* _Task requirements_: The answer should be an exact repeat of the stretch of material below from the line containing "#### Front-End" through the line containing "This is a custom".

* _Records for this task_:
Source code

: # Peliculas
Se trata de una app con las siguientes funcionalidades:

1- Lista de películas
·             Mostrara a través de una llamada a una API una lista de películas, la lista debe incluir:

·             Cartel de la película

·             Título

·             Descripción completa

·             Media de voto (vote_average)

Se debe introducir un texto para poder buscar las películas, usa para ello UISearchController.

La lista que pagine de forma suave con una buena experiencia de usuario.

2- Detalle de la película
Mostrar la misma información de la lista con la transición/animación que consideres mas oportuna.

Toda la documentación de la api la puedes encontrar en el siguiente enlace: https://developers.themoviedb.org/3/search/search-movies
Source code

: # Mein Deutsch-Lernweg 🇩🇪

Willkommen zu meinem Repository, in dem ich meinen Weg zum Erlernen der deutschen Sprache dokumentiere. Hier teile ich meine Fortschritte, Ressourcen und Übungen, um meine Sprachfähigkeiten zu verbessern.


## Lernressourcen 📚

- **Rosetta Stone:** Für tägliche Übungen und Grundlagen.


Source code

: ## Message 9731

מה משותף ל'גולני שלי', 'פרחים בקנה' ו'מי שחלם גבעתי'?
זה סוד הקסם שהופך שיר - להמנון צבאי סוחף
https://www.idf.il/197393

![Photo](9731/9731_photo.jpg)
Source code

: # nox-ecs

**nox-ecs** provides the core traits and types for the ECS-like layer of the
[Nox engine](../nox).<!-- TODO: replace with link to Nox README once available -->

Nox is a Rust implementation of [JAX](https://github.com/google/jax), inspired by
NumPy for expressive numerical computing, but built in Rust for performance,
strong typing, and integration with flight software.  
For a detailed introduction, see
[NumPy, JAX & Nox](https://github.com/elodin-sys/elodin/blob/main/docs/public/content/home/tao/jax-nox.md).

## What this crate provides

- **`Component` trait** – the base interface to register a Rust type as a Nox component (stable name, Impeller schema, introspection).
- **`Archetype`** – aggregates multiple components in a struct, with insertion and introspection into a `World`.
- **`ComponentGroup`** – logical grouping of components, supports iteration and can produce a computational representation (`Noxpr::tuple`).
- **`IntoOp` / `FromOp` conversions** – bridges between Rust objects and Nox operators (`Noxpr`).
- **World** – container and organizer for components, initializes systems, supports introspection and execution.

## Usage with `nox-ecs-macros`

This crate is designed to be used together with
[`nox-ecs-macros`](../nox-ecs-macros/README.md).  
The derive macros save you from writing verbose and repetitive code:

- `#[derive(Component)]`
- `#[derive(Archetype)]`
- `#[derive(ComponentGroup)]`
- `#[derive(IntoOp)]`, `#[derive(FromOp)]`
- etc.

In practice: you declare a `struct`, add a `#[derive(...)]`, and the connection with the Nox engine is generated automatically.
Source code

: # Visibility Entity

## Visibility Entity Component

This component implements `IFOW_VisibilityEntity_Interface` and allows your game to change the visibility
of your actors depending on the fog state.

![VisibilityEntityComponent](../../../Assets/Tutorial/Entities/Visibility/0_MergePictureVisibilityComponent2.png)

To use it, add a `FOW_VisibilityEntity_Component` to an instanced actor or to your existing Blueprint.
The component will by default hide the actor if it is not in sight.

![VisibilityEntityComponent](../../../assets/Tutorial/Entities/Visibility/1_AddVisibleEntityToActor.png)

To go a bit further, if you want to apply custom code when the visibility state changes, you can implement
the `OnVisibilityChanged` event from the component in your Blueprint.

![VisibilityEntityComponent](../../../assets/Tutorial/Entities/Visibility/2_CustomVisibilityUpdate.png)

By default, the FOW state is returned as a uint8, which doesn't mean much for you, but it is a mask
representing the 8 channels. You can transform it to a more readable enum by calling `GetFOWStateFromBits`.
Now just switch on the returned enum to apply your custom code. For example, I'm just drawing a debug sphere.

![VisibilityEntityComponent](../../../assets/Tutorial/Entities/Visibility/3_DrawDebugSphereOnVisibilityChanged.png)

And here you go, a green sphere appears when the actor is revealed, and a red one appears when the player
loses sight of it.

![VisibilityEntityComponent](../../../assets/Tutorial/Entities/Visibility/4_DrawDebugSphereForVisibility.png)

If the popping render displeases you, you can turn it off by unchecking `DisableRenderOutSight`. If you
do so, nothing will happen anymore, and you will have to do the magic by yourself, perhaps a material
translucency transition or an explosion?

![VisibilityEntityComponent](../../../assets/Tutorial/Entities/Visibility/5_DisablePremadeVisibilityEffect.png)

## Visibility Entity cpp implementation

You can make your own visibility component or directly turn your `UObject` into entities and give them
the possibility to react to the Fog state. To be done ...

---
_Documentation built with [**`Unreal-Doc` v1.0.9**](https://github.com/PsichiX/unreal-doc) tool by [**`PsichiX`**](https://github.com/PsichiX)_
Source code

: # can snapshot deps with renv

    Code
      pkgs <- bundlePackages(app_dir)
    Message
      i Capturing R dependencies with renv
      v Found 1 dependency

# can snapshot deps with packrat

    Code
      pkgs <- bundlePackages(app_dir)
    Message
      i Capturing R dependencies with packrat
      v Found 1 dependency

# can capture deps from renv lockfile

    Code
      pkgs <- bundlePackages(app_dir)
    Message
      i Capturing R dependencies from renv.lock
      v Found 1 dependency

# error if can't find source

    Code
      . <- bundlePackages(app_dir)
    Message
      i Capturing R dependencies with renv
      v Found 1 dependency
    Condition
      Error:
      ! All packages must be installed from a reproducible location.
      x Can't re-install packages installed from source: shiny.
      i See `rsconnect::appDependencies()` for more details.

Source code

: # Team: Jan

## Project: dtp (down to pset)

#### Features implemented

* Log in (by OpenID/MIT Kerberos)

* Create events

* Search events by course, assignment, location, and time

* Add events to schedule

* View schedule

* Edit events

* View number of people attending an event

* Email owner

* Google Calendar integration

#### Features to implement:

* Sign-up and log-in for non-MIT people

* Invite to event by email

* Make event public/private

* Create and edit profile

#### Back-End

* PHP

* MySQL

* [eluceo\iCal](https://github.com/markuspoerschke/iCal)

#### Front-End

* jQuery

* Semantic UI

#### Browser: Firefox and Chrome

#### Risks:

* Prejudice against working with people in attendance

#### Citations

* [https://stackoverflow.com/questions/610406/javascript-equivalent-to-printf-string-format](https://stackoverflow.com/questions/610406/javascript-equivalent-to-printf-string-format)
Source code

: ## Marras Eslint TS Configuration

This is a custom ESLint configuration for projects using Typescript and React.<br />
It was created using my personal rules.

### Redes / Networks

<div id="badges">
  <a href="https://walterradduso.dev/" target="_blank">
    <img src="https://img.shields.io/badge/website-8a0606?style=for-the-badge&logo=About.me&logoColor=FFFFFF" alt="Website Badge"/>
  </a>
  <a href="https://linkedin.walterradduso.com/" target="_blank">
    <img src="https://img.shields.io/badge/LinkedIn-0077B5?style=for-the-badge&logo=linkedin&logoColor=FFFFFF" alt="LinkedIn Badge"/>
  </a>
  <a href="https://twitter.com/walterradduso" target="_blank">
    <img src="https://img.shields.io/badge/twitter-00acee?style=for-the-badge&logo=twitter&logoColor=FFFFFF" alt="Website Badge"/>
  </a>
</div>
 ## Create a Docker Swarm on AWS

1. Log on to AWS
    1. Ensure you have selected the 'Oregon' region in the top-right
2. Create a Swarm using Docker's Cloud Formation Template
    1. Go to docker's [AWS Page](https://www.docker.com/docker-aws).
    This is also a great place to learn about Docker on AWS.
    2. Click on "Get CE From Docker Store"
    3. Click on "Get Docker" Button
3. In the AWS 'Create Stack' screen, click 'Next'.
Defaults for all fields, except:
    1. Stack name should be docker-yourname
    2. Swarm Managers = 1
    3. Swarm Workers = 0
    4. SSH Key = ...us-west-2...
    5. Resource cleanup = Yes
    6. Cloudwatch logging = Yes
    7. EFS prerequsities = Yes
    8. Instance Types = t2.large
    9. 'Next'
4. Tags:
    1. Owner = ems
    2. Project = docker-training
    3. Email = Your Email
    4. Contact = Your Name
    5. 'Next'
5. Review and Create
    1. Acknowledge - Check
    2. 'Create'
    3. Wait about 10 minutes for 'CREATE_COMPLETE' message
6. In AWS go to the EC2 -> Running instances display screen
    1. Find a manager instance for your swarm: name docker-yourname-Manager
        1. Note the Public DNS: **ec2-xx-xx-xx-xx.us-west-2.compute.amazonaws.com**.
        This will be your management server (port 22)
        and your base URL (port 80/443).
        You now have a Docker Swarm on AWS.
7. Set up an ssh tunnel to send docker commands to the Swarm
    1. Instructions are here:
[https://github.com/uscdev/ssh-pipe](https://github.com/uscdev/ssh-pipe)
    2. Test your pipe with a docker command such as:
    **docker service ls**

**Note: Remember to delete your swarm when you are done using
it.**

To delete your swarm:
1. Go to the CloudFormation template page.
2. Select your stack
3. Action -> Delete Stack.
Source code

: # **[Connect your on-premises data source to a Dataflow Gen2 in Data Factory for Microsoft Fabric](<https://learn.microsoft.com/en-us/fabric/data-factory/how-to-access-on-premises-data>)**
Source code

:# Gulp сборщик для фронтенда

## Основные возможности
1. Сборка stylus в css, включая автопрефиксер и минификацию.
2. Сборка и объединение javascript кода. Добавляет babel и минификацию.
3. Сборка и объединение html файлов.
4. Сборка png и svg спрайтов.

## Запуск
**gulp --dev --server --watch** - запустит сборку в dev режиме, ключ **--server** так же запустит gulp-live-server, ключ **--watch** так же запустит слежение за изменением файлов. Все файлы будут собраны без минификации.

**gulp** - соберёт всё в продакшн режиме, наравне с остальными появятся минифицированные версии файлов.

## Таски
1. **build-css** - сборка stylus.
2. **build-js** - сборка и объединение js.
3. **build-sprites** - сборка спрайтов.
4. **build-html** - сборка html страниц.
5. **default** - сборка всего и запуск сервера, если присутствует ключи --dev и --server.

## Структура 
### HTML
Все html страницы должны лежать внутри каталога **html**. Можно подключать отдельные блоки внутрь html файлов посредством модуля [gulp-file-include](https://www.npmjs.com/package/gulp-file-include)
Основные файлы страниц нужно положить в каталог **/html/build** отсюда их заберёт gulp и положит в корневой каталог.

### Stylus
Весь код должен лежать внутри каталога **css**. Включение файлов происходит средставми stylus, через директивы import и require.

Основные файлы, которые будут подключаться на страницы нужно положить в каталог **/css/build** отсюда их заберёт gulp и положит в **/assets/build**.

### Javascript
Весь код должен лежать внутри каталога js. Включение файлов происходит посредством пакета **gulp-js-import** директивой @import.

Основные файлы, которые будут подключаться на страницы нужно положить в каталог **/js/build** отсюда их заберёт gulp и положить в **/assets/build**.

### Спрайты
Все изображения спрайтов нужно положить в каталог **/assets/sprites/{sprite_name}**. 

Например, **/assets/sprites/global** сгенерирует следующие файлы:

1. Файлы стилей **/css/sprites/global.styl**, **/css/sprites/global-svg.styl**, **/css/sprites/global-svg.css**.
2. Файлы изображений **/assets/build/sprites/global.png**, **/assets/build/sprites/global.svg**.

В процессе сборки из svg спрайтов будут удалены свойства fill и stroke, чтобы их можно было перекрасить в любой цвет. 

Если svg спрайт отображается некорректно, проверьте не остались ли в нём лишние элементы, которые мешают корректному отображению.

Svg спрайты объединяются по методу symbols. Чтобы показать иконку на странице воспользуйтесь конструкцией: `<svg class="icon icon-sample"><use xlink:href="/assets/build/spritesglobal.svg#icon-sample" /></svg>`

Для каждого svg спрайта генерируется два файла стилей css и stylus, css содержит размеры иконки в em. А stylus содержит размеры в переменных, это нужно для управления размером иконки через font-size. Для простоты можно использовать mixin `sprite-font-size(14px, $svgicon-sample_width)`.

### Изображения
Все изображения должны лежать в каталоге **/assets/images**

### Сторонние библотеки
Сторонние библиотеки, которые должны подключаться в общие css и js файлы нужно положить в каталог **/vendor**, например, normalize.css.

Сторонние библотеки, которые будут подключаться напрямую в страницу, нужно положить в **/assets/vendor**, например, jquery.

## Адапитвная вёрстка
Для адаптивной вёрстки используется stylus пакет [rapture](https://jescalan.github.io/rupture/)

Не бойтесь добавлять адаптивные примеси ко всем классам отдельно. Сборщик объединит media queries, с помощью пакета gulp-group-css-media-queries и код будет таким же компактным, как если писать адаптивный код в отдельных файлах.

* _Response box_:
#### Front-End

* jQuery

* Semantic UI

#### Browser: Firefox and Chrome

#### Risks:

* Prejudice against working with people in attendance

#### Citations

* [https://stackoverflow.com/questions/610406/javascript-equivalent-to-printf-string-format](https://stackoverflow.com/questions/610406/javascript-equivalent-to-printf-string-format)
Source code

: ## Marras Eslint TS Configuration

This is a custom ESLint configuration for projects using Typescript and React.<br />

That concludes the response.